═══ EXERCISE INPUT ═══

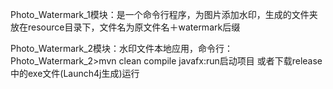 Photo_Watermark_1模块：是一个命令行程序，为图片添加水印，生成的文件夹放在resource目录下，文件名为原文件名＋watermark后缀

Photo_Watermark_2模块：水印文件本地应用，命令行：Photo_Watermark_2>mvn clean compile javafx:run启动项目
或者下载release中的exe文件(Launch4j生成)运行
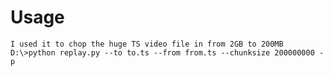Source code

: Usage
=====
    I used it to chop the huge TS video file in from 2GB to 200MB
    D:\>python replay.py --to to.ts --from from.ts --chunksize 200000000 -p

═══

◆ INSTRUCTIONS FOR THE TASK
The pictures in the listing above are to be dropped, and everything else reproduced exactly.

◆ ANSWER
 Photo_Watermark_1模块：是一个命令行程序，为图片添加水印，生成的文件夹放在resource目录下，文件名为原文件名＋watermark后缀

Photo_Watermark_2模块：水印文件本地应用，命令行：Photo_Watermark_2>mvn clean compile javafx:run启动项目
或者下载release中的exe文件(Launch4j生成)运行
Source code

: Usage
=====
    I used it to chop the huge TS video file in from 2GB to 200MB
    D:\>python replay.py --to to.ts --from from.ts --chunksize 200000000 -p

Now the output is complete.